**Exercise instructions:** Please write each entry out again exactly as shown.

**Dataset entries:**

"""

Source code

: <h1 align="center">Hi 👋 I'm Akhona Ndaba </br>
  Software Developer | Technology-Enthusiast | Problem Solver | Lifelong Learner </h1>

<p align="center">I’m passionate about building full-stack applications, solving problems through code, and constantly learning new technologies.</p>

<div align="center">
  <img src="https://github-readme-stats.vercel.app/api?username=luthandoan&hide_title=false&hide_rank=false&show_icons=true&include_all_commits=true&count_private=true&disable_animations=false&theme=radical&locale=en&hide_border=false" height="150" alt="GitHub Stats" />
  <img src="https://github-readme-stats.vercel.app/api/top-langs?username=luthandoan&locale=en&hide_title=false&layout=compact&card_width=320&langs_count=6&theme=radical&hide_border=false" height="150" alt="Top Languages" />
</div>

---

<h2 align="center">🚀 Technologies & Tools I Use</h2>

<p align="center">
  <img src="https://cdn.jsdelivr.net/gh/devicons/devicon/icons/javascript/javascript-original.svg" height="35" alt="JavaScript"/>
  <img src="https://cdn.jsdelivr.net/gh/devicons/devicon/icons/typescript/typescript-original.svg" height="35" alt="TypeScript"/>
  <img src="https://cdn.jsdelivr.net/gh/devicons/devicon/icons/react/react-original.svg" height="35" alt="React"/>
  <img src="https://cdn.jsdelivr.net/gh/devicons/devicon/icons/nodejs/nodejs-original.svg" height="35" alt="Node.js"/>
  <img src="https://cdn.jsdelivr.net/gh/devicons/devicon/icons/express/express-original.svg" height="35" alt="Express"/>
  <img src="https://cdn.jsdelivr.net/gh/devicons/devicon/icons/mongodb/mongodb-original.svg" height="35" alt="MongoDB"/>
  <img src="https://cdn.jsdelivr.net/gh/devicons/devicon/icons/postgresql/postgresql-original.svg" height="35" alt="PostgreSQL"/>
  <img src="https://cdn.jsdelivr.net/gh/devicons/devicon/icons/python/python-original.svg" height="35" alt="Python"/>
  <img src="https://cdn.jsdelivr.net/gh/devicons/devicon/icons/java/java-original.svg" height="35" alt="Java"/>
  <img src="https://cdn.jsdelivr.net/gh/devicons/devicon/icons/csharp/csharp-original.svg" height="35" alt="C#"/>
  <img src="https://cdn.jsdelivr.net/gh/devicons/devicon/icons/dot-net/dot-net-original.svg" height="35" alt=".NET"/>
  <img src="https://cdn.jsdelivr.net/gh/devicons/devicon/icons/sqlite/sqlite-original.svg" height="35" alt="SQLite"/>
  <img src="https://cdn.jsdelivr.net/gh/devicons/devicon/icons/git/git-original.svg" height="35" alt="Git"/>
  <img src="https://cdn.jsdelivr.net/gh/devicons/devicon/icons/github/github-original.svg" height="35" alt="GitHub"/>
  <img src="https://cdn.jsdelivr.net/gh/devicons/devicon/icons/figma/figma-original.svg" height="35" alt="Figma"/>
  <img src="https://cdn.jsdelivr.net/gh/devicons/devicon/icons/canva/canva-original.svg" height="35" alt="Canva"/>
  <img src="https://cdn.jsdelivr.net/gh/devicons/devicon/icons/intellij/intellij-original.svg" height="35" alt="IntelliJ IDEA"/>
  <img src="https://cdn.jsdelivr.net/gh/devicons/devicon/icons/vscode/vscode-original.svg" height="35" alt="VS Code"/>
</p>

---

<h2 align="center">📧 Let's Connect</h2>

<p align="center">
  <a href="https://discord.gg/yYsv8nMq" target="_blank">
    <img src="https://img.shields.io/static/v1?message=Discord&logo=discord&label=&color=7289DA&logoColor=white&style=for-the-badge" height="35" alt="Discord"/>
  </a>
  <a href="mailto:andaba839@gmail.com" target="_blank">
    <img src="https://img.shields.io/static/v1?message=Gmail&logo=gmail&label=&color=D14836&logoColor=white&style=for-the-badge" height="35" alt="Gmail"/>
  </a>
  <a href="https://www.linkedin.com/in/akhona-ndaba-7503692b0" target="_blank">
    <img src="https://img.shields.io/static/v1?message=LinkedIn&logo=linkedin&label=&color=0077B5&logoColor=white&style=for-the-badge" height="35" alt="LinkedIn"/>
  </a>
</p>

"""

**Result:**
Source code

: <h1 align="center">Hi 👋 I'm Akhona Ndaba </br>
  Software Developer | Technology-Enthusiast | Problem Solver | Lifelong Learner </h1>

<p align="center">I’m passionate about building full-stack applications, solving problems through code, and constantly learning new technologies.</p>

<div align="center">
  <img src="https://github-readme-stats.vercel.app/api?username=luthandoan&hide_title=false&hide_rank=false&show_icons=true&include_all_commits=true&count_private=true&disable_animations=false&theme=radical&locale=en&hide_border=false" height="150" alt="GitHub Stats" />
  <img src="https://github-readme-stats.vercel.app/api/top-langs?username=luthandoan&locale=en&hide_title=false&layout=compact&card_width=320&langs_count=6&theme=radical&hide_border=false" height="150" alt="Top Languages" />
</div>

---

<h2 align="center">🚀 Technologies & Tools I Use</h2>

<p align="center">
  <img src="https://cdn.jsdelivr.net/gh/devicons/devicon/icons/javascript/javascript-original.svg" height="35" alt="JavaScript"/>
  <img src="https://cdn.jsdelivr.net/gh/devicons/devicon/icons/typescript/typescript-original.svg" height="35" alt="TypeScript"/>
  <img src="https://cdn.jsdelivr.net/gh/devicons/devicon/icons/react/react-original.svg" height="35" alt="React"/>
  <img src="https://cdn.jsdelivr.net/gh/devicons/devicon/icons/nodejs/nodejs-original.svg" height="35" alt="Node.js"/>
  <img src="https://cdn.jsdelivr.net/gh/devicons/devicon/icons/express/express-original.svg" height="35" alt="Express"/>
  <img src="https://cdn.jsdelivr.net/gh/devicons/devicon/icons/mongodb/mongodb-original.svg" height="35" alt="MongoDB"/>
  <img src="https://cdn.jsdelivr.net/gh/devicons/devicon/icons/postgresql/postgresql-original.svg" height="35" alt="PostgreSQL"/>
  <img src="https://cdn.jsdelivr.net/gh/devicons/devicon/icons/python/python-original.svg" height="35" alt="Python"/>
  <img src="https://cdn.jsdelivr.net/gh/devicons/devicon/icons/java/java-original.svg" height="35" alt="Java"/>
  <img src="https://cdn.jsdelivr.net/gh/devicons/devicon/icons/csharp/csharp-original.svg" height="35" alt="C#"/>
  <img src="https://cdn.jsdelivr.net/gh/devicons/devicon/icons/dot-net/dot-net-original.svg" height="35" alt=".NET"/>
  <img src="https://cdn.jsdelivr.net/gh/devicons/devicon/icons/sqlite/sqlite-original.svg" height="35" alt="SQLite"/>
  <img src="https://cdn.jsdelivr.net/gh/devicons/devicon/icons/git/git-original.svg" height="35" alt="Git"/>
  <img src="https://cdn.jsdelivr.net/gh/devicons/devicon/icons/github/github-original.svg" height="35" alt="GitHub"/>
  <img src="https://cdn.jsdelivr.net/gh/devicons/devicon/icons/figma/figma-original.svg" height="35" alt="Figma"/>
  <img src="https://cdn.jsdelivr.net/gh/devicons/devicon/icons/canva/canva-original.svg" height="35" alt="Canva"/>
  <img src="https://cdn.jsdelivr.net/gh/devicons/devicon/icons/intellij/intellij-original.svg" height="35" alt="IntelliJ IDEA"/>
  <img src="https://cdn.jsdelivr.net/gh/devicons/devicon/icons/vscode/vscode-original.svg" height="35" alt="VS Code"/>
</p>

---

<h2 align="center">📧 Let's Connect</h2>

<p align="center">
  <a href="https://discord.gg/yYsv8nMq" target="_blank">
    <img src="https://img.shields.io/static/v1?message=Discord&logo=discord&label=&color=7289DA&logoColor=white&style=for-the-badge" height="35" alt="Discord"/>
  </a>
  <a href="mailto:andaba839@gmail.com" target="_blank">
    <img src="https://img.shields.io/static/v1?message=Gmail&logo=gmail&label=&color=D14836&logoColor=white&style=for-the-badge" height="35" alt="Gmail"/>
  </a>
  <a href="https://www.linkedin.com/in/akhona-ndaba-7503692b0" target="_blank">
    <img src="https://img.shields.io/static/v1?message=LinkedIn&logo=linkedin&label=&color=0077B5&logoColor=white&style=for-the-badge" height="35" alt="LinkedIn"/>
  </a>
</p>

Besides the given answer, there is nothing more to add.